Am DUB Digital Business Talk nahmen teil:

  • Uwe Lübbermann, Gründer, Premium Cola
  • Christopher Koska, Daten- und Algorithmenethiker

Moderation: Miriam Rönnau, stellv. Projektleitung DUB UNTERNEHMER-Magazin und dub-magazin.de

Im Konsens durch die Krise

Seit Gründung von Premium Cola vor 19 Jahren kann jeder für das Unternehmen Tätige seinen Arbeitsort frei bestimmen. Persönliche Treffen gibt es ein Mal pro Jahr. Ansonsten funktioniert die Kommunikation über Telefon, Email und ein Unternehmensforum mit verschiedenen Diskussionsthreads. Die  Unternehmenskultur sei  genauso entscheidend wie die digitalen Kommunikationskanäle, so Lübbermann. Diese trage den ortsübergreifenden Austausch mit.

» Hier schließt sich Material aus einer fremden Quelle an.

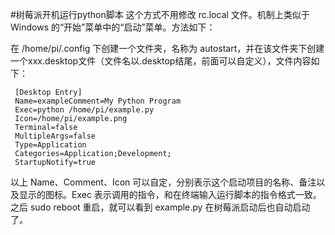 #树莓派开机运行python脚本
这个方式不用修改 rc.local 文件。机制上类似于 Windows 的“开始”菜单中的“启动”菜单。方法如下：

在 /home/pi/.config 下创建一个文件夹，名称为 autostart，并在该文件夹下创建一个xxx.desktop文件（文件名以.desktop结尾，前面可以自定义），文件内容如下：

```
 [Desktop Entry]
 Name=exampleComment=My Python Program
 Exec=python /home/pi/example.py
 Icon=/home/pi/example.png
 Terminal=false
 MultipleArgs=false
 Type=Application
 Categories=Application;Development;
 StartupNotify=true 
```
以上 Name、Comment、Icon 可以自定，分别表示这个启动项目的名称、备注以及显示的图标。Exec 表示调用的指令，和在终端输入运行脚本的指令格式一致。
之后 sudo reboot 重启，就可以看到 example.py 在树莓派启动后也自动启动了。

Aufbauend auf diesen Prinzipien kam die Marke bisher durch die Coronakrise. Nach einem Umsatzeinbruch von 95 Prozent habe man gemeinschaftlich entschieden, Gehälter und andere Hilfen, die jeder der für Premium Cola tätigen Selbstständigen beantragt hatte, umzuverteilen. Auf diese Weise konnte die Liquidität von 30.000 Euro auf 100.000 Euro mehr als verdreifacht werden.

Ethik ist die Grundlage

Nicht nur die Digitalisierung, auch die Ethik trägt zur Vertrauensbildung bei, bestätigt Christopher Koska das Konzept von Premium Cola. Der Daten- und Algorithmen-Ethiker forscht zur Corporate Digital Responsibility (CDR) und ihrer Bedeutung für die Wirtschaft. Kommunizieren Unternehmen beispielsweise transparent über Geschäftszahlen oder Datennutzung, schafft das sowohl in der Belegschaft als auch bei potenziellen Bewerbern Sicherheit. Ein Beispiel: Die Datenschutzgrundverordnung (DSGVO) schafft zwar einen legalen Rahmen für die Datennutzung, aber nicht nicht alles was legal ist, ist auch legitim. Jeder könne sich die Frage stellen, ob die Cookie-Richtlinien seit Einführung der DSGVO wirklich transparenter geworden sind, so Koska. „Die Ethik geht dem Recht immer voraus und prüft im Nachgang auch die Umsetzung ab.“ Dem könne man sich in unserem Kulturkreis gedanklich auch gar nicht entziehen.

DUB Business Talks

Vertrauen macht produktiv

Doch wie können Unternehmen die Digitalisierung nutzen, um einen Wandel in der Unternehmenskultur zu verwirklichen? Für Lübbermann sind drei  Punkte wichtig: Erstens müssen Strukturen für eine Weile ausgesetzt werden, um einen Denkrahmen außerhalb des Gewohnten zu ermöglichen. Zweitens benötigt Wandel Zeit und drittens müssen alle Betroffenen eingebunden werden. Dies schließe neben den Angestellten zum Beispiel auch Kunden und Dienstleister ein und führe letztlich zu Stabilität.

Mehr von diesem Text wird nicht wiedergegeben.